=== WHAT YOU WILL DO ===
Return the listing below exactly, with the pictures dropped.

=== RECORDS TO USE ===
——

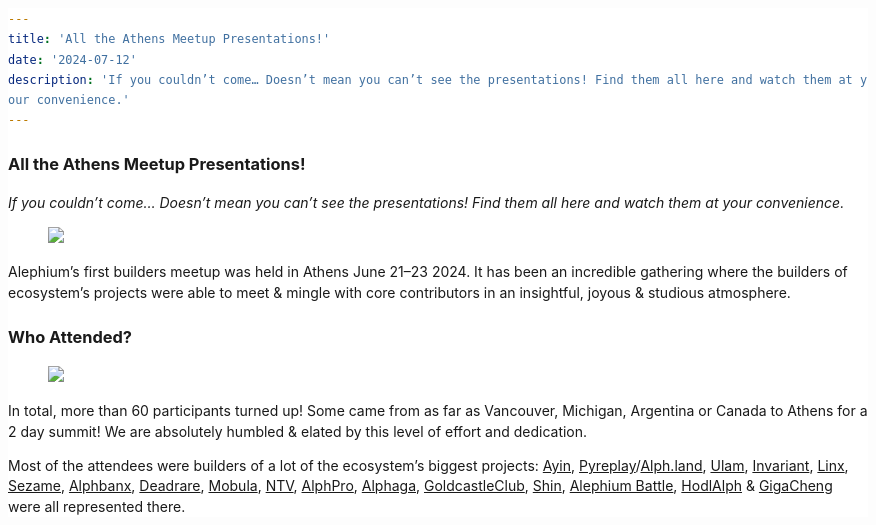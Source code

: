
 ```yaml
---
title: 'All the Athens Meetup Presentations!'
date: '2024-07-12'
description: 'If you couldn’t come… Doesn’t mean you can’t see the presentations! Find them all here and watch them at your convenience.'
---
```


### **All the Athens Meetup Presentations!**

_If you couldn’t come… Doesn’t mean you can’t see the presentations! Find them all here and watch them at your convenience._

<figure id="f760" class="graf graf--figure graf-after--p">
<img src="https://cdn-images-1.medium.com/max/800/0*QuhUbzxfHFR6dCdE" class="graf-image" data-image-id="0*QuhUbzxfHFR6dCdE" data-width="1600" data-height="900" data-is-featured="true" />
</figure>

Alephium’s first builders meetup was held in Athens June 21–23 2024. It has been an incredible gathering where the builders of ecosystem’s projects were able to meet & mingle with core contributors in an insightful, joyous & studious atmosphere.

### **Who Attended?**

<figure id="9706" class="graf graf--figure graf-after--h3">
<img src="https://cdn-images-1.medium.com/max/800/0*XffbmGaWU4mWCeJf" class="graf-image" data-image-id="0*XffbmGaWU4mWCeJf" data-width="1600" data-height="1201" />
</figure>

In total, more than 60 participants turned up! Some came from as far as Vancouver, Michigan, Argentina or Canada to Athens for a 2 day summit! We are absolutely humbled & elated by this level of effort and dedication.

Most of the attendees were builders of a lot of the ecosystem’s biggest projects: <a href="https://x.com/ayincoin" class="markup--anchor markup--p-anchor" data-href="https://x.com/ayincoin" rel="noopener" target="_blank">Ayin</a>, <a href="https://x.com/PyreplayDotCom" class="markup--anchor markup--p-anchor" data-href="https://x.com/PyreplayDotCom" rel="noopener" target="_blank">Pyreplay</a>/<a href="https://x.com/fugashu_codes" class="markup--anchor markup--p-anchor" data-href="https://x.com/fugashu_codes" rel="noopener" target="_blank">Alph.land</a>, <a href="https://x.com/ulamlabs" class="markup--anchor markup--p-anchor" data-href="https://x.com/ulamlabs" rel="noopener" target="_blank">Ulam</a>, <a href="https://x.com/invariant_labs" class="markup--anchor markup--p-anchor" data-href="https://x.com/invariant_labs" rel="noopener" target="_blank">Invariant</a>, <a href="https://x.com/linx_labs" class="markup--anchor markup--p-anchor" data-href="https://x.com/linx_labs" rel="noopener" target="_blank">Linx</a>, <a href="https://x.com/SesameWallet" class="markup--anchor markup--p-anchor" data-href="https://x.com/SesameWallet" rel="noopener" target="_blank">Sezame</a>, <a href="https://x.com/alephiumbank" class="markup--anchor markup--p-anchor" data-href="https://x.com/alephiumbank" rel="noopener" target="_blank">Alphbanx</a>, <a href="https://x.com/DeadRareNFT" class="markup--anchor markup--p-anchor" data-href="https://x.com/DeadRareNFT" rel="noopener" target="_blank">Deadrare</a>, <a href="https://mobula.io/chain/alephium" class="markup--anchor markup--p-anchor" data-href="https://mobula.io/chain/alephium" rel="noopener" target="_blank">Mobula</a>, <a href="https://x.com/notrustverif" class="markup--anchor markup--p-anchor" data-href="https://x.com/notrustverif" rel="noopener" target="_blank">NTV</a>, <a href="https://x.com/Alphdotpro" class="markup--anchor markup--p-anchor" data-href="https://x.com/Alphdotpro" rel="noopener" target="_blank">AlphPro</a>, <a href="https://x.com/AlphagaMarket" class="markup--anchor markup--p-anchor" data-href="https://x.com/AlphagaMarket" rel="noopener" target="_blank">Alphaga</a>, <a href="https://x.com/GoldCastleClub" class="markup--anchor markup--p-anchor" data-href="https://x.com/GoldCastleClub" rel="noopener" target="_blank">GoldcastleClub</a>, <a href="https://x.com/Shin_Inu_Aleph" class="markup--anchor markup--p-anchor" data-href="https://x.com/Shin_Inu_Aleph" rel="noopener" target="_blank">Shin</a>, <a href="https://x.com/AlephiumBattle" class="markup--anchor markup--p-anchor" data-href="https://x.com/AlephiumBattle" rel="noopener" target="_blank">Alephium Battle</a>, <a href="https://x.com/PhoenixErgo" class="markup--anchor markup--p-anchor" data-href="https://x.com/PhoenixErgo" rel="noopener" target="_blank">HodlAlph</a> & <a href="https://x.com/gigacheng" class="markup--anchor markup--p-anchor" data-href="https://x.com/gigacheng" rel="noopener" target="_blank">GigaCheng</a> were all represented there.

——

=== SOLUTION TO THIS EXERCISE ===
Source code

:
 ```yaml
---
title: 'All the Athens Meetup Presentations!'
date: '2024-07-12'
description: 'If you couldn’t come… Doesn’t mean you can’t see the presentations! Find them all here and watch them at your convenience.'
---
```


### **All the Athens Meetup Presentations!**

_If you couldn’t come… Doesn’t mean you can’t see the presentations! Find them all here and watch them at your convenience._

<figure id="f760" class="graf graf--figure graf-after--p">
<img src="https://cdn-images-1.medium.com/max/800/0*QuhUbzxfHFR6dCdE" class="graf-image" data-image-id="0*QuhUbzxfHFR6dCdE" data-width="1600" data-height="900" data-is-featured="true" />
</figure>

Alephium’s first builders meetup was held in Athens June 21–23 2024. It has been an incredible gathering where the builders of ecosystem’s projects were able to meet & mingle with core contributors in an insightful, joyous & studious atmosphere.

### **Who Attended?**

<figure id="9706" class="graf graf--figure graf-after--h3">
<img src="https://cdn-images-1.medium.com/max/800/0*XffbmGaWU4mWCeJf" class="graf-image" data-image-id="0*XffbmGaWU4mWCeJf" data-width="1600" data-height="1201" />
</figure>

In total, more than 60 participants turned up! Some came from as far as Vancouver, Michigan, Argentina or Canada to Athens for a 2 day summit! We are absolutely humbled & elated by this level of effort and dedication.

Most of the attendees were builders of a lot of the ecosystem’s biggest projects: <a href="https://x.com/ayincoin" class="markup--anchor markup--p-anchor" data-href="https://x.com/ayincoin" rel="noopener" target="_blank">Ayin</a>, <a href="https://x.com/PyreplayDotCom" class="markup--anchor markup--p-anchor" data-href="https://x.com/PyreplayDotCom" rel="noopener" target="_blank">Pyreplay</a>/<a href="https://x.com/fugashu_codes" class="markup--anchor markup--p-anchor" data-href="https://x.com/fugashu_codes" rel="noopener" target="_blank">Alph.land</a>, <a href="https://x.com/ulamlabs" class="markup--anchor markup--p-anchor" data-href="https://x.com/ulamlabs" rel="noopener" target="_blank">Ulam</a>, <a href="https://x.com/invariant_labs" class="markup--anchor markup--p-anchor" data-href="https://x.com/invariant_labs" rel="noopener" target="_blank">Invariant</a>, <a href="https://x.com/linx_labs" class="markup--anchor markup--p-anchor" data-href="https://x.com/linx_labs" rel="noopener" target="_blank">Linx</a>, <a href="https://x.com/SesameWallet" class="markup--anchor markup--p-anchor" data-href="https://x.com/SesameWallet" rel="noopener" target="_blank">Sezame</a>, <a href="https://x.com/alephiumbank" class="markup--anchor markup--p-anchor" data-href="https://x.com/alephiumbank" rel="noopener" target="_blank">Alphbanx</a>, <a href="https://x.com/DeadRareNFT" class="markup--anchor markup--p-anchor" data-href="https://x.com/DeadRareNFT" rel="noopener" target="_blank">Deadrare</a>, <a href="https://mobula.io/chain/alephium" class="markup--anchor markup--p-anchor" data-href="https://mobula.io/chain/alephium" rel="noopener" target="_blank">Mobula</a>, <a href="https://x.com/notrustverif" class="markup--anchor markup--p-anchor" data-href="https://x.com/notrustverif" rel="noopener" target="_blank">NTV</a>, <a href="https://x.com/Alphdotpro" class="markup--anchor markup--p-anchor" data-href="https://x.com/Alphdotpro" rel="noopener" target="_blank">AlphPro</a>, <a href="https://x.com/AlphagaMarket" class="markup--anchor markup--p-anchor" data-href="https://x.com/AlphagaMarket" rel="noopener" target="_blank">Alphaga</a>, <a href="https://x.com/GoldCastleClub" class="markup--anchor markup--p-anchor" data-href="https://x.com/GoldCastleClub" rel="noopener" target="_blank">GoldcastleClub</a>, <a href="https://x.com/Shin_Inu_Aleph" class="markup--anchor markup--p-anchor" data-href="https://x.com/Shin_Inu_Aleph" rel="noopener" target="_blank">Shin</a>, <a href="https://x.com/AlephiumBattle" class="markup--anchor markup--p-anchor" data-href="https://x.com/AlephiumBattle" rel="noopener" target="_blank">Alephium Battle</a>, <a href="https://x.com/PhoenixErgo" class="markup--anchor markup--p-anchor" data-href="https://x.com/PhoenixErgo" rel="noopener" target="_blank">HodlAlph</a> & <a href="https://x.com/gigacheng" class="markup--anchor markup--p-anchor" data-href="https://x.com/gigacheng" rel="noopener" target="_blank">GigaCheng</a> were all represented there.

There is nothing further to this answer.